Saturday, April 26, 2014

W is for Walt Whitman

Whitman is my favorite classic poet.

Walt Whitman was born May 31, 1819. He was the second of nine children, four of whom were disabled. At age eleven he was pulled out of school to help support his family. At age twelve he began to learn the printing business and was mainly self-taught. His collection of poems Leaves of Grass, which he began working on in 1848, was so unusual in form and content that no commercial publisher would publish it. In 1855 he published his first collection, consisting of twelve poems, at his own expense. His editing job was the only way he kept himself afloat.

Despite his rough upbringing in poverty, Whitman took his experiences and used them to give a foundation to his writing. He could not know and truly appreciate the wonders of life without first experiencing the grime. And that he did. Whitman was a writer that the average worker could relate to. Because of his experiences, his poetry speaks to us all.

And we listen because he knows what it is to live. He has begged in the gutters with the worst of us, and he has soared through the heavens with the best.
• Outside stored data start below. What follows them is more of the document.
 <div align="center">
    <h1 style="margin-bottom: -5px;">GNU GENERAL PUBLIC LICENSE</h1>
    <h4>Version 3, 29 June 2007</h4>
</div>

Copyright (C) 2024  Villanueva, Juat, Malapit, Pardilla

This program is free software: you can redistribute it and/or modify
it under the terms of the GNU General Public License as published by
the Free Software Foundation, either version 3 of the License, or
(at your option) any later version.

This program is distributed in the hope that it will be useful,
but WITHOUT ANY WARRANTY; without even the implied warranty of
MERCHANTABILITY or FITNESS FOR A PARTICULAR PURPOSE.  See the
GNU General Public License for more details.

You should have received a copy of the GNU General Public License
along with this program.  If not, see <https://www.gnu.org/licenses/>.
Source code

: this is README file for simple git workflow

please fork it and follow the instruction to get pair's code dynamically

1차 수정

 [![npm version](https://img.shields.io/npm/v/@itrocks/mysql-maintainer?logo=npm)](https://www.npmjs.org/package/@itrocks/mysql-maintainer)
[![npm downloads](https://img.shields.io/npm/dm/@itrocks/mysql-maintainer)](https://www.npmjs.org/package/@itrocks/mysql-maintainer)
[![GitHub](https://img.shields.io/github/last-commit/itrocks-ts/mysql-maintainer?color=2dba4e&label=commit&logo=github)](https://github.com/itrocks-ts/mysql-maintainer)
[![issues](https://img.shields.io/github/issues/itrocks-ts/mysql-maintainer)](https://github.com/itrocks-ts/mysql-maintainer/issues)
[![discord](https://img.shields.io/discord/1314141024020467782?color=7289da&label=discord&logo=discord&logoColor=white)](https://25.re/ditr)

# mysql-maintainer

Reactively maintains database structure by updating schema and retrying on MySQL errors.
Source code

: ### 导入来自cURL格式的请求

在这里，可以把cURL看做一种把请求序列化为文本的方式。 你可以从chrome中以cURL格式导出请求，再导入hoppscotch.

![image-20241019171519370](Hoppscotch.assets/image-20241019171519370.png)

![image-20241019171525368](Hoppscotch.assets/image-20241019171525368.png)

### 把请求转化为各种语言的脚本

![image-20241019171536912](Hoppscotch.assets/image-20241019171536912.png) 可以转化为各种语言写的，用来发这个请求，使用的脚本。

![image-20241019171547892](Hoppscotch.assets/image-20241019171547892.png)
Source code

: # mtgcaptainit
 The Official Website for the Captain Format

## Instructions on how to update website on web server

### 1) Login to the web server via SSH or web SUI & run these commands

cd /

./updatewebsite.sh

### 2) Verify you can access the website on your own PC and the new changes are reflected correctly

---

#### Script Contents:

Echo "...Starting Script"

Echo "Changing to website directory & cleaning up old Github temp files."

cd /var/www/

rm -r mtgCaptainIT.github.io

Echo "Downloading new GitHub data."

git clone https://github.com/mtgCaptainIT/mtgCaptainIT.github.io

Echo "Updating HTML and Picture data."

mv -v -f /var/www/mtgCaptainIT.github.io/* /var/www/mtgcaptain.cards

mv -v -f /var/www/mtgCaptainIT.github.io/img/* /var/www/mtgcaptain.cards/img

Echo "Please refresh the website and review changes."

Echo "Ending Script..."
Excerpt from Song of the Rolling Earth

A song of the rolling earth, and of words according,
Were you thinking that those were the words, those upright lines?
         those curves, angles, dots?
No, those are not the words, the substantial words are in the
         ground and sea,
They are in the air, they are in you.

Were you thinking that those were the words, those delicious sounds
         out of your friends' mouths?
No, the real words are more delicious than they.

"Love the earth and sun and the animals, despise riches, give alms to every one that asks, stand up for the stupid and crazy, devote your income and labor to others, hate tyrants, argue not concerning God, have patience and indulgence toward the people, take off your hat to nothing known or unknown or to any man or number of men, go freely with powerful uneducated persons and with the young and mothers of families. ... reexamine all you have been told at school or church or in any book, dismiss whatever insults your own soul, and your very flesh shall be a great poem."